▶ [PROVIDED RECORDS]
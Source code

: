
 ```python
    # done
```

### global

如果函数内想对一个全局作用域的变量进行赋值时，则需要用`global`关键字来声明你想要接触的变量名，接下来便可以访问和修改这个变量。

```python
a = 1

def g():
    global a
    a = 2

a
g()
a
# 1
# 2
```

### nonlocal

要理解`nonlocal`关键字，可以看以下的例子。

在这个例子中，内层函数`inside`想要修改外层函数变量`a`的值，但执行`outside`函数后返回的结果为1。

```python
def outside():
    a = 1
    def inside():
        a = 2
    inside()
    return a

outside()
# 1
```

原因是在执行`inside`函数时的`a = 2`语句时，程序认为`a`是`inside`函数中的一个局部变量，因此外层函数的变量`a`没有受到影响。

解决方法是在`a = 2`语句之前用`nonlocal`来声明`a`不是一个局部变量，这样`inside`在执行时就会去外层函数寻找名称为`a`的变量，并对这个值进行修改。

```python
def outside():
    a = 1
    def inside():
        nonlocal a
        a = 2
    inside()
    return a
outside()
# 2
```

* * *

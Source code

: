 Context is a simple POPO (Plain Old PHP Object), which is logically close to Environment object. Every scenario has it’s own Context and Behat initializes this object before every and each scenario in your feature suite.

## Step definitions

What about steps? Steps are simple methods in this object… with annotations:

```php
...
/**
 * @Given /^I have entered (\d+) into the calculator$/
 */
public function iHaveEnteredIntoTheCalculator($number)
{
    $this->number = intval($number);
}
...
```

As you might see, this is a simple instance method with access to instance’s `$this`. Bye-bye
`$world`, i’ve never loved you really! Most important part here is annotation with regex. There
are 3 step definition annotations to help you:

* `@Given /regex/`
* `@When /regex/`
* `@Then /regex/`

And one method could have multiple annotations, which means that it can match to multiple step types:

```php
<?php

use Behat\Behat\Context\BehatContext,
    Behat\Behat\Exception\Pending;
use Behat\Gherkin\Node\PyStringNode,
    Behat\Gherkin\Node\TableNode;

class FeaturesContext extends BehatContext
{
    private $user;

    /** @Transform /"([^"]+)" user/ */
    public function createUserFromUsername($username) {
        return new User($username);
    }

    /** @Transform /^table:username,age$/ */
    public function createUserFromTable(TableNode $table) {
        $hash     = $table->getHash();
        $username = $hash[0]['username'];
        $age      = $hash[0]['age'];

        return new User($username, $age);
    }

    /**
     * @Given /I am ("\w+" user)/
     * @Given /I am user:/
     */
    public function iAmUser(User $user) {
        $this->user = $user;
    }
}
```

* * *

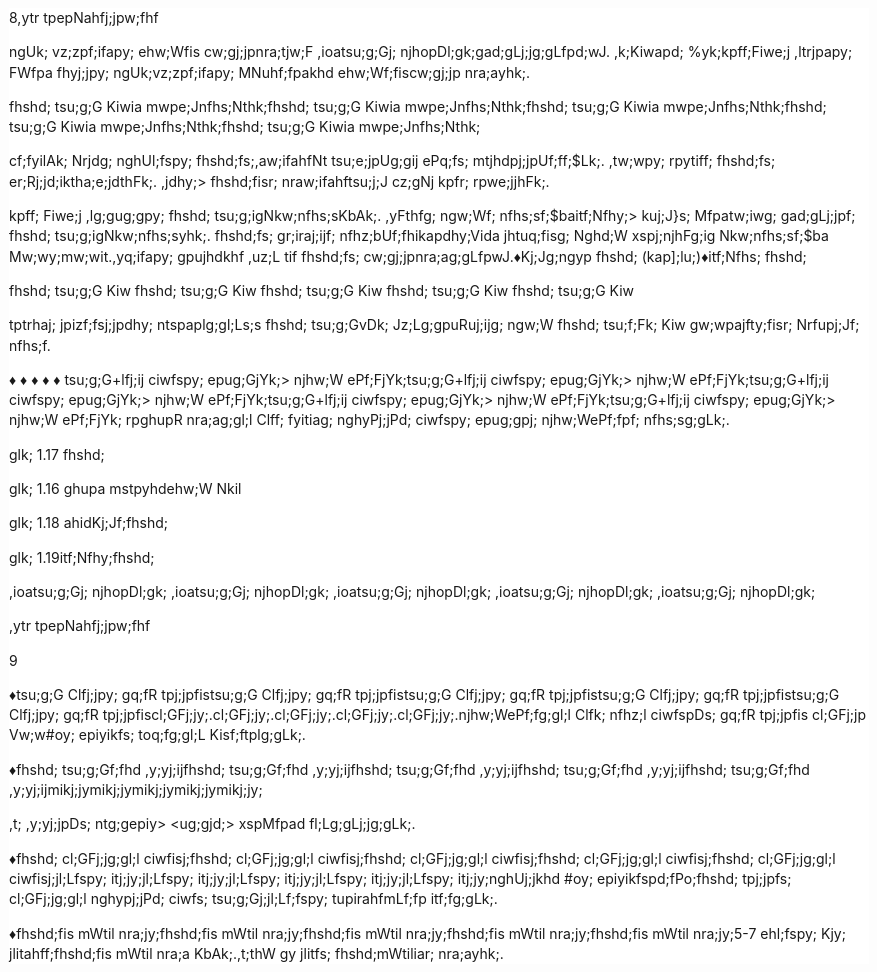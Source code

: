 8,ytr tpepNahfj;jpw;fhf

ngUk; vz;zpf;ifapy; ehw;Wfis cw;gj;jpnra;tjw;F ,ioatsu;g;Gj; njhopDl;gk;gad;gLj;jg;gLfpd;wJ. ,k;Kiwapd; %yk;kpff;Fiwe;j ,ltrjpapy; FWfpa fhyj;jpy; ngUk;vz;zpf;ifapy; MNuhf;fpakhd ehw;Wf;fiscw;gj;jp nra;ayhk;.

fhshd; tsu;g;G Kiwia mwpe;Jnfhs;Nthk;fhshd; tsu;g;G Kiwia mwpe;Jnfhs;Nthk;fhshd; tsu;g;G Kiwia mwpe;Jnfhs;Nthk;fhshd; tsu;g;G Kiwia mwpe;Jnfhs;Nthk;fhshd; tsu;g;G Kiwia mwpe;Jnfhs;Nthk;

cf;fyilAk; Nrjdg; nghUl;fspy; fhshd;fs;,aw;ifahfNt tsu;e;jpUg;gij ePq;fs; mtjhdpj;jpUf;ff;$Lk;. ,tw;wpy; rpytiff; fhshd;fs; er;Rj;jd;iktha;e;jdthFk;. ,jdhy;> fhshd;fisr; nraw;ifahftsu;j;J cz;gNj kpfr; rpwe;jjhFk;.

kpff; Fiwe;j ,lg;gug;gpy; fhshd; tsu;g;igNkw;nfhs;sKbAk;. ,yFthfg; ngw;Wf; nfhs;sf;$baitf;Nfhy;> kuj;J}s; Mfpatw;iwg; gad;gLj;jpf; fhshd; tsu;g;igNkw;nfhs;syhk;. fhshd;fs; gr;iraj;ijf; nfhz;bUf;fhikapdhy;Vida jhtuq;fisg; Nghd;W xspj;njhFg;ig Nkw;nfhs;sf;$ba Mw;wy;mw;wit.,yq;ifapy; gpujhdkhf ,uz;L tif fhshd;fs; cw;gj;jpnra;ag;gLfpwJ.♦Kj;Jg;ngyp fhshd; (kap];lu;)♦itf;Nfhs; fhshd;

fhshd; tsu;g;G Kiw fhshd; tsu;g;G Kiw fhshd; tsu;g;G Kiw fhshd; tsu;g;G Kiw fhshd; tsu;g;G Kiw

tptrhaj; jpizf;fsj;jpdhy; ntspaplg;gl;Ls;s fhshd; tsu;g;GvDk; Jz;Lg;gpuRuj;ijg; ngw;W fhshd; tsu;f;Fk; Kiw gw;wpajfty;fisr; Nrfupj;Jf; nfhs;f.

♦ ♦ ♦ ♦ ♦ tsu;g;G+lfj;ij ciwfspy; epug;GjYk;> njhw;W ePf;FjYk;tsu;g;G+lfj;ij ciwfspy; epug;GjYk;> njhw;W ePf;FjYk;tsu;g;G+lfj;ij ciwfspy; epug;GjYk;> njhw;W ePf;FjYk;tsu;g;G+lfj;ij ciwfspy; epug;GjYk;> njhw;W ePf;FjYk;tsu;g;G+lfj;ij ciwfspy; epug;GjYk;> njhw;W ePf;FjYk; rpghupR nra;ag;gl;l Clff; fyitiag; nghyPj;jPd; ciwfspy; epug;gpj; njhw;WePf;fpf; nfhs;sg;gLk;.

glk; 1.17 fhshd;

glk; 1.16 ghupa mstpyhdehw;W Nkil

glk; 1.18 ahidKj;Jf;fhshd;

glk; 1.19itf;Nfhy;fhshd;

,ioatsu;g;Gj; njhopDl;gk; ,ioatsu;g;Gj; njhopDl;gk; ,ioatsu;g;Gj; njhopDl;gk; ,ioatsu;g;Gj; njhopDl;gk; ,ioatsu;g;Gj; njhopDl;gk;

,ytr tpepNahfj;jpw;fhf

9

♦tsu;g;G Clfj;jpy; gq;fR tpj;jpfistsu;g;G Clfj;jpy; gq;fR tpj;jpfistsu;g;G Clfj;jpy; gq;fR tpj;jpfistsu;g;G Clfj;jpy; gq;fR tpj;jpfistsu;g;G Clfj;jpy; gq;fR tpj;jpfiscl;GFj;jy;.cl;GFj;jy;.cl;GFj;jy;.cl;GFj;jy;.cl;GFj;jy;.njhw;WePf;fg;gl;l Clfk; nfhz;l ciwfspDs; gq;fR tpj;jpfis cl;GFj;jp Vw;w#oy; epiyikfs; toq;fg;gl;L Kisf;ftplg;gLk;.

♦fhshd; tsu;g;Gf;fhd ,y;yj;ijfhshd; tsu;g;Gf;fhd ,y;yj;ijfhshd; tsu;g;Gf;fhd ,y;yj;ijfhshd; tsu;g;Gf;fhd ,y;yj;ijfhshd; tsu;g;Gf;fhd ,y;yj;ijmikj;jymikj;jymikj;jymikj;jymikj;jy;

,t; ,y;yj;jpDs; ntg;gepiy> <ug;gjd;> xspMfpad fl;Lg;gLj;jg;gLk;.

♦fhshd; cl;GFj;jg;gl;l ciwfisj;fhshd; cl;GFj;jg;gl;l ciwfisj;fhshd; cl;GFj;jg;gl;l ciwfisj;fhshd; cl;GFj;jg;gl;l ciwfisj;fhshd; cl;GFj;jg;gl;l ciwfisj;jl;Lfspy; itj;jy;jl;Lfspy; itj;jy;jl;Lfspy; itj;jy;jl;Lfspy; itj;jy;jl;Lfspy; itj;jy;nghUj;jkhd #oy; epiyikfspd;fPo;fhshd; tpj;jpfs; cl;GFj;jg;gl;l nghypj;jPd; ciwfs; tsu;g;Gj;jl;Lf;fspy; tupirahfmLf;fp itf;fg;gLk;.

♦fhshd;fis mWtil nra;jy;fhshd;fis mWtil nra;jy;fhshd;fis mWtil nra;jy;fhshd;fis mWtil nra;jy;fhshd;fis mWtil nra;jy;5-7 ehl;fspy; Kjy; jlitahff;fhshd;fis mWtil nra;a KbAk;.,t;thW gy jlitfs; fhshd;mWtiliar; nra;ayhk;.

▶ [TASK OBJECTIVE] Look above for the line holding "epug;gpj; njhw;WePf;fpf; nfhs;sg;gLk;." and the line holding "tsu;g;Gj;jl;Lf;fspy; tupirahfmLf;fp itf;fg;gLk;.", then output exactly those two lines and every line between them, nothing more.

▶ [OUTPUT]
♦ ♦ ♦ ♦ ♦ tsu;g;G+lfj;ij ciwfspy; epug;GjYk;> njhw;W ePf;FjYk;tsu;g;G+lfj;ij ciwfspy; epug;GjYk;> njhw;W ePf;FjYk;tsu;g;G+lfj;ij ciwfspy; epug;GjYk;> njhw;W ePf;FjYk;tsu;g;G+lfj;ij ciwfspy; epug;GjYk;> njhw;W ePf;FjYk;tsu;g;G+lfj;ij ciwfspy; epug;GjYk;> njhw;W ePf;FjYk; rpghupR nra;ag;gl;l Clff; fyitiag; nghyPj;jPd; ciwfspy; epug;gpj; njhw;WePf;fpf; nfhs;sg;gLk;.

glk; 1.17 fhshd;

glk; 1.16 ghupa mstpyhdehw;W Nkil

glk; 1.18 ahidKj;Jf;fhshd;

glk; 1.19itf;Nfhy;fhshd;

,ioatsu;g;Gj; njhopDl;gk; ,ioatsu;g;Gj; njhopDl;gk; ,ioatsu;g;Gj; njhopDl;gk; ,ioatsu;g;Gj; njhopDl;gk; ,ioatsu;g;Gj; njhopDl;gk;

,ytr tpepNahfj;jpw;fhf

9

♦tsu;g;G Clfj;jpy; gq;fR tpj;jpfistsu;g;G Clfj;jpy; gq;fR tpj;jpfistsu;g;G Clfj;jpy; gq;fR tpj;jpfistsu;g;G Clfj;jpy; gq;fR tpj;jpfistsu;g;G Clfj;jpy; gq;fR tpj;jpfiscl;GFj;jy;.cl;GFj;jy;.cl;GFj;jy;.cl;GFj;jy;.cl;GFj;jy;.njhw;WePf;fg;gl;l Clfk; nfhz;l ciwfspDs; gq;fR tpj;jpfis cl;GFj;jp Vw;w#oy; epiyikfs; toq;fg;gl;L Kisf;ftplg;gLk;.

♦fhshd; tsu;g;Gf;fhd ,y;yj;ijfhshd; tsu;g;Gf;fhd ,y;yj;ijfhshd; tsu;g;Gf;fhd ,y;yj;ijfhshd; tsu;g;Gf;fhd ,y;yj;ijfhshd; tsu;g;Gf;fhd ,y;yj;ijmikj;jymikj;jymikj;jymikj;jymikj;jy;

,t; ,y;yj;jpDs; ntg;gepiy> <ug;gjd;> xspMfpad fl;Lg;gLj;jg;gLk;.

♦fhshd; cl;GFj;jg;gl;l ciwfisj;fhshd; cl;GFj;jg;gl;l ciwfisj;fhshd; cl;GFj;jg;gl;l ciwfisj;fhshd; cl;GFj;jg;gl;l ciwfisj;fhshd; cl;GFj;jg;gl;l ciwfisj;jl;Lfspy; itj;jy;jl;Lfspy; itj;jy;jl;Lfspy; itj;jy;jl;Lfspy; itj;jy;jl;Lfspy; itj;jy;nghUj;jkhd #oy; epiyikfspd;fPo;fhshd; tpj;jpfs; cl;GFj;jg;gl;l nghypj;jPd; ciwfs; tsu;g;Gj;jl;Lf;fspy; tupirahfmLf;fp itf;fg;gLk;.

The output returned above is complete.